An interpretative phenomenological study of midwives supporting home birth for women with complex needs
As the landscape of women presenting for maternity care changes, so do the challenges associated with providing quality, informed and compassionate care, particularly for women with complex needs.
To explore the lived experience of midwives in facilitating care for women with complex needs who choose to birth at home.
A qualitative design is employed, using an interpretative phenomenological analysis informed by hermeneutic principles. Purposive sampling is used to recruit midwives through social media and JiscMail. Data are collected via semi-structured interviews.
Two interpretative themes arose. A ‘radical midwife’ embraces the phrase ‘radical’ by positioning midwives between traditional beliefs and practices, physiological processes, midwife knowledge and skill set by applying current evidence and professional context.
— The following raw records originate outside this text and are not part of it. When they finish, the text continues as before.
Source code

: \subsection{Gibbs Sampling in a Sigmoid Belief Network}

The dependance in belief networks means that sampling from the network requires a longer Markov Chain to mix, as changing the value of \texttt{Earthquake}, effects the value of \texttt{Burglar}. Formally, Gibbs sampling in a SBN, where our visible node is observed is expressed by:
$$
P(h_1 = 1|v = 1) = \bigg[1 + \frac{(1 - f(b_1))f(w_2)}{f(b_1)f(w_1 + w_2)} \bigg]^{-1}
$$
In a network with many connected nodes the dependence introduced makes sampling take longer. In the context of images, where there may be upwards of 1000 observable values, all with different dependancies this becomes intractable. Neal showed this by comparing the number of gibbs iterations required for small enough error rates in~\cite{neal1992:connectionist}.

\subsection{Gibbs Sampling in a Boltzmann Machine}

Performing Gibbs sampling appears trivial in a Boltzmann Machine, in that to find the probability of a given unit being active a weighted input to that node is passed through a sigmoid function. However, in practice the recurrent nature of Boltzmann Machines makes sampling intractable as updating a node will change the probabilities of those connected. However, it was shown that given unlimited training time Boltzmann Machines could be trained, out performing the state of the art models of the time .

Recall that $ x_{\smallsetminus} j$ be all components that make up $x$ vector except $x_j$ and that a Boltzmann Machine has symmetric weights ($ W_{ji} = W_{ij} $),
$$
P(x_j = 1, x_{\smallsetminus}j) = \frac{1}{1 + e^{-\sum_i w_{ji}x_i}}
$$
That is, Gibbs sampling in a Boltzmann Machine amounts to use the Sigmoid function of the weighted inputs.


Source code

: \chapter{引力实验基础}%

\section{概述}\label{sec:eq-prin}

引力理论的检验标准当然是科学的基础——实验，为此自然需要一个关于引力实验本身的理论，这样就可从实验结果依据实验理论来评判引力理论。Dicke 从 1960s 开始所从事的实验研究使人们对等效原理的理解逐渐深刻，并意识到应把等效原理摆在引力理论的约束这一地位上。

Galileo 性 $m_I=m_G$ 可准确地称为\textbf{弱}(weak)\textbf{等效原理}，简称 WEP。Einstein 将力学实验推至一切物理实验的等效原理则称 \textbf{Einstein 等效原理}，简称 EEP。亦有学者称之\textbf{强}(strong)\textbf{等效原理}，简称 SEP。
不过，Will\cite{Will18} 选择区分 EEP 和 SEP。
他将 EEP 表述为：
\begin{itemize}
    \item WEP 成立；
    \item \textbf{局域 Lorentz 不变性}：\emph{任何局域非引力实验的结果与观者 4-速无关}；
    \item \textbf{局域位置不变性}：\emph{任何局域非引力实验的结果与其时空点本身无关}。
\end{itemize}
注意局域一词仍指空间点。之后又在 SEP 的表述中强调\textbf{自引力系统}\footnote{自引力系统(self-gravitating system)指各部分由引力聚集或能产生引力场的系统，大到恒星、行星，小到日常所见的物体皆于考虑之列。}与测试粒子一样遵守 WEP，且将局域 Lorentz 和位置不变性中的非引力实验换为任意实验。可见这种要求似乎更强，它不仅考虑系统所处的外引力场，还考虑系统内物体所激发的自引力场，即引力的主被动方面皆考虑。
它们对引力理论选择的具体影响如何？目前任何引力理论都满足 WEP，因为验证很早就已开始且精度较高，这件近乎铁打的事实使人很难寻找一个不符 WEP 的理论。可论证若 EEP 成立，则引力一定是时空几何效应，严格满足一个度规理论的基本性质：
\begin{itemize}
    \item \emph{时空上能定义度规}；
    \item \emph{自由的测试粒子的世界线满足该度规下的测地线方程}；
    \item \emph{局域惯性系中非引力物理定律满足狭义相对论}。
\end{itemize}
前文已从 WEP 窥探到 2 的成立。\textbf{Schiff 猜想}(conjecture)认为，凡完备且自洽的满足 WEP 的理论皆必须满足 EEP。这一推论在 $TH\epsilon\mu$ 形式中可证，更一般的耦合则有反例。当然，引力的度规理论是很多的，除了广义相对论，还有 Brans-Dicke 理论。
A ‘conflicted midwife’ arises out of this dichotomy and exposes the realities of striving for radicality while the negotiating ‘the system’.
It is no longer acceptable to assume that home birth for women with complex needs is exceptional. This must be the catalyst to move towards a constructive discourse with midwives, women and the wider team to address and expand the evidence base and pathways to support those who are already facilitating this care and those who will inevitably continue to provide care ‘outside of current guidelines’.
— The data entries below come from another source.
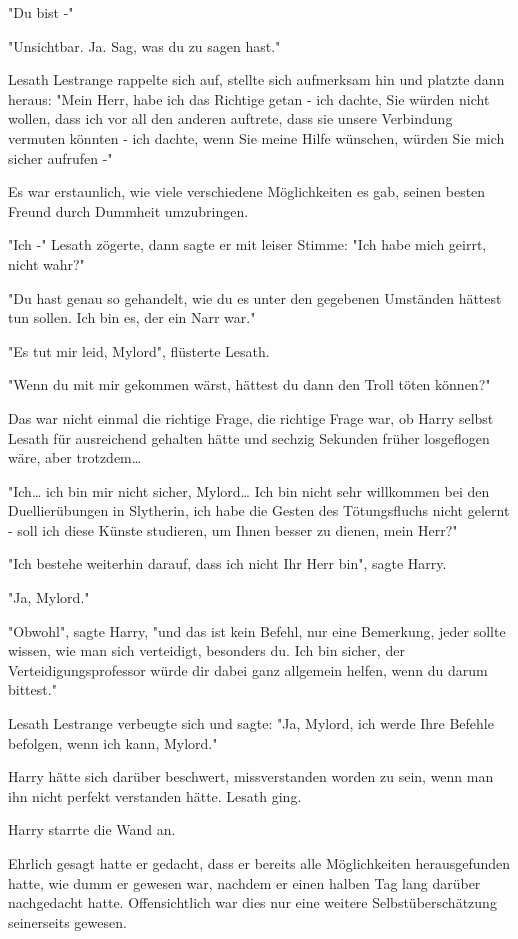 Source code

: {"Du bist -"

"Unsichtbar. Ja. Sag, was du zu sagen hast."

Lesath Lestrange rappelte sich auf, stellte sich aufmerksam hin und platzte dann heraus: "Mein Herr, habe ich das Richtige getan - ich dachte, Sie würden nicht wollen, dass ich vor all den anderen auftrete, dass sie unsere Verbindung vermuten könnten - ich dachte, wenn Sie meine Hilfe wünschen, würden Sie mich sicher aufrufen -"

Es war erstaunlich, wie viele verschiedene Möglichkeiten es gab, seinen besten Freund durch Dummheit umzubringen.

"Ich -" Lesath zögerte, dann sagte er mit leiser Stimme: "Ich habe mich geirrt, nicht wahr?"

"Du hast genau so gehandelt, wie du es unter den gegebenen Umständen hättest tun sollen. Ich bin es, der ein Narr war."

"Es tut mir leid, Mylord", flüsterte Lesath.

"Wenn du mit mir gekommen wärst, hättest du dann den Troll töten können?"

Das war nicht einmal die richtige Frage, die richtige Frage war, ob Harry selbst Lesath für ausreichend gehalten hätte und sechzig Sekunden früher losgeflogen wäre, aber trotzdem…

"Ich… ich bin mir nicht sicher, Mylord… Ich bin nicht sehr willkommen bei den Duellierübungen in Slytherin, ich habe die Gesten des Tötungsfluchs nicht gelernt - soll ich diese Künste studieren, um Ihnen besser zu dienen, mein Herr?"

"Ich bestehe weiterhin darauf, dass ich nicht Ihr Herr bin", sagte Harry.

"Ja, Mylord."

"Obwohl", sagte Harry, "und das ist kein Befehl, nur eine Bemerkung, jeder sollte wissen, wie man sich verteidigt, besonders du. Ich bin sicher, der Verteidigungsprofessor würde dir dabei ganz allgemein helfen, wenn du darum bittest."

Lesath Lestrange verbeugte sich und sagte: "Ja, Mylord, ich werde Ihre Befehle befolgen, wenn ich kann, Mylord."

Harry hätte sich darüber beschwert, missverstanden worden zu sein, wenn man ihn nicht perfekt verstanden hätte. Lesath ging.

Harry starrte die Wand an.

Ehrlich gesagt hatte er gedacht, dass er bereits alle Möglichkeiten herausgefunden hatte, wie dumm er gewesen war, nachdem er einen halben Tag lang darüber nachgedacht hatte. Offensichtlich war dies nur eine weitere Selbstüberschätzung seinerseits gewesen.

}
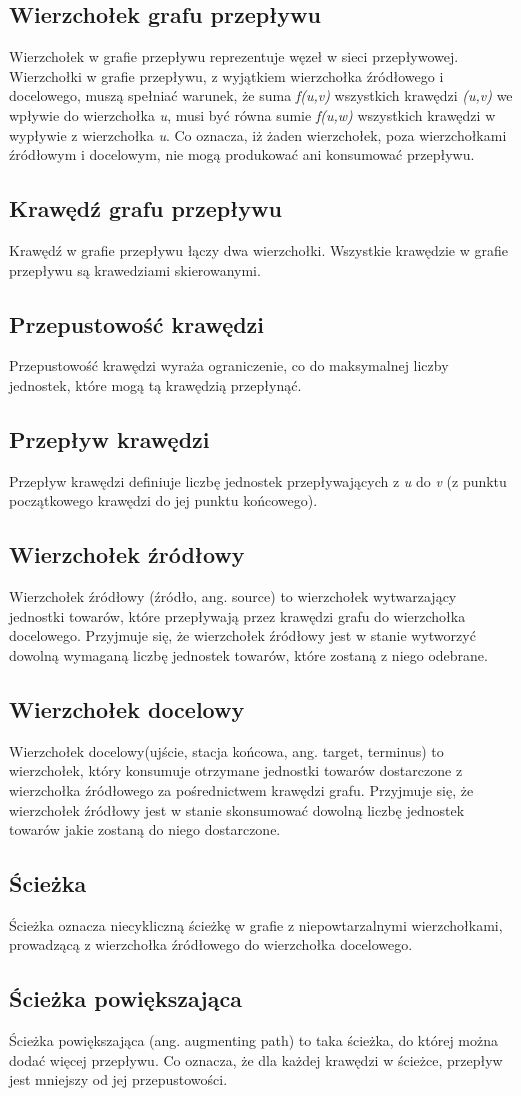 \documentclass[10pt]{minutes}
\begin{document}
\subsection{Wierzchołek grafu przepływu}
Wierzchołek w grafie przepływu reprezentuje węzeł w sieci przepływowej. Wierzchołki w grafie przepływu, z wyjątkiem wierzchołka źródłowego i docelowego, muszą spełniać warunek, że suma \emph{f(u,v)} wszystkich krawędzi \emph{(u,v)} we wpływie do wierzchołka \emph{u}, musi być równa sumie \emph{f(u,w)} wszystkich krawędzi w wypływie z wierzchołka \emph{u}. Co oznacza, iż żaden wierzchołek, poza wierzchołkami źródłowym i docelowym, nie mogą produkować ani konsumować przepływu.
\subsection{Krawędź grafu przepływu}
Krawędź w grafie przepływu łączy dwa wierzchołki. Wszystkie krawędzie w grafie przepływu są krawedziami skierowanymi.
\subsection{Przepustowość krawędzi}
Przepustowość krawędzi wyraża ograniczenie, co do maksymalnej liczby jednostek, które mogą tą krawędzią przepłynąć.
\subsection{Przepływ krawędzi}
Przepływ krawędzi definiuje liczbę jednostek przepływających z \emph{u} do \emph{v} (z punktu początkowego krawędzi do jej punktu końcowego).
\subsection{Wierzchołek źródłowy}
Wierzchołek źródłowy (źródło, ang. source) to wierzchołek wytwarzający jednostki towarów, które przepływają przez krawędzi grafu do wierzchołka docelowego. Przyjmuje się, że wierzchołek źródłowy jest w stanie wytworzyć dowolną wymaganą liczbę jednostek towarów, które zostaną z niego odebrane.
\subsection{Wierzchołek docelowy}
Wierzchołek docelowy(ujście, stacja końcowa, ang. target, terminus) to wierzchołek, który konsumuje otrzymane jednostki towarów dostarczone z wierzchołka źródłowego za pośrednictwem krawędzi grafu. Przyjmuje się, że wierzchołek źródłowy jest w stanie skonsumować dowolną liczbę jednostek towarów jakie zostaną do niego dostarczone.
\subsection{Ścieżka}
Ścieżka oznacza niecykliczną ścieżkę w grafie z niepowtarzalnymi wierzchołkami, prowadzącą z wierzchołka źródłowego do wierzchołka docelowego.
\subsection{Ścieżka powiększająca}
Ścieżka powiększająca (ang. augmenting path) to taka ścieżka, do której można dodać więcej przepływu. Co oznacza, że dla każdej krawędzi w ścieżce, przepływ jest mniejszy od jej przepustowości.
\end{document}
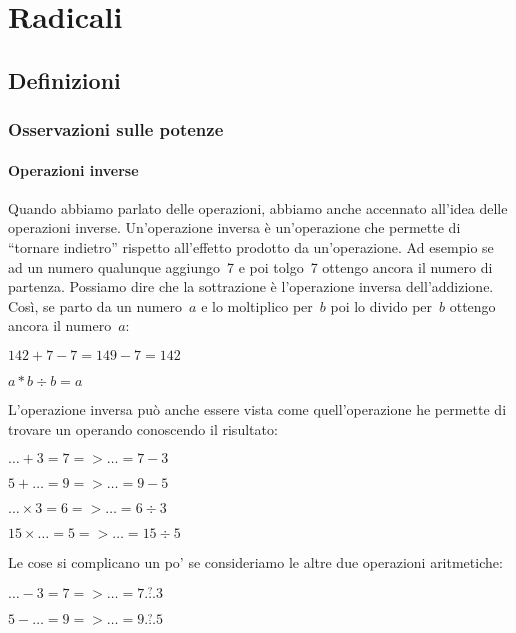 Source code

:
\chapter{Radicali}

\section{Definizioni}
\label{sec:radici_definizioni}

\subsection{Osservazioni sulle potenze}

\subsubsection{Operazioni inverse}

Quando abbiamo parlato delle operazioni, abbiamo anche accennato all'idea
delle operazioni inverse. Un'operazione inversa è un'operazione che permette
di ``tornare indietro'' rispetto all'effetto prodotto da un'operazione.
Ad esempio se ad un numero qualunque aggiungo~7 e poi tolgo~7 ottengo ancora il 
numero di partenza. Possiamo dire che la sottrazione è l'operazione inversa 
dell'addizione. Così, se parto da un numero~\(a\) e lo moltiplico per~\(b\) poi lo 
divido per~\(b\) ottengo ancora il numero~\(a\):

\(142 + 7 - 7 = 149 -7 = 142\)

\(a * b \div b= a\)

L'operazione inversa può anche essere vista come quell'operazione he permette 
di trovare un operando conoscendo il risultato:

\(\dots + 3 = 7 => \dots = 7 - 3\)

\(5 + \dots = 9 => \dots = 9 - 5\)

\(\dots \times 3 = 6 => \dots = 6 \div 3\)

\(15 \times \dots = 5 => \dots = 15 \div 5\)

Le cose si complicano un po' se consideriamo le altre due operazioni 
aritmetiche:

\(\dots - 3 = 7 => \dots = 7 \overset{?}{\dots} 3\)

\(5 - \dots = 9 => \dots = 9 \overset{?}{\dots} 5\)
The landscape of women presenting for care in pregnancy now compared to the 1970s is vastly different thanks in part to the development of technologies which support women with comorbidities, significant and complex mental health, obstetric, social and physical needs. Women who present with complex needs remain well informed and with the rise of social media, are finding that their voice is strong - as individuals and as a collective. Better Births (National Maternity Review, 2016) expounded a vision for maternity care which firmly places the woman and her family at the centre of care, supporting choice, control and autonomy, and ensuring that midwives deliver responsive care, allow informed decision making and choices, and exemplify these as a fundamentally embedded concept and cornerstone in modern maternity service provision.
An evidence base exploring women's reasons for birth choices outside of conventional advice is growing, with a view to contributing not only a deeper understanding of these motivations, but also informing how health care professionals can support such women. What is less understood is the experiences of midwives who support women with complex needs who choose to birth at home.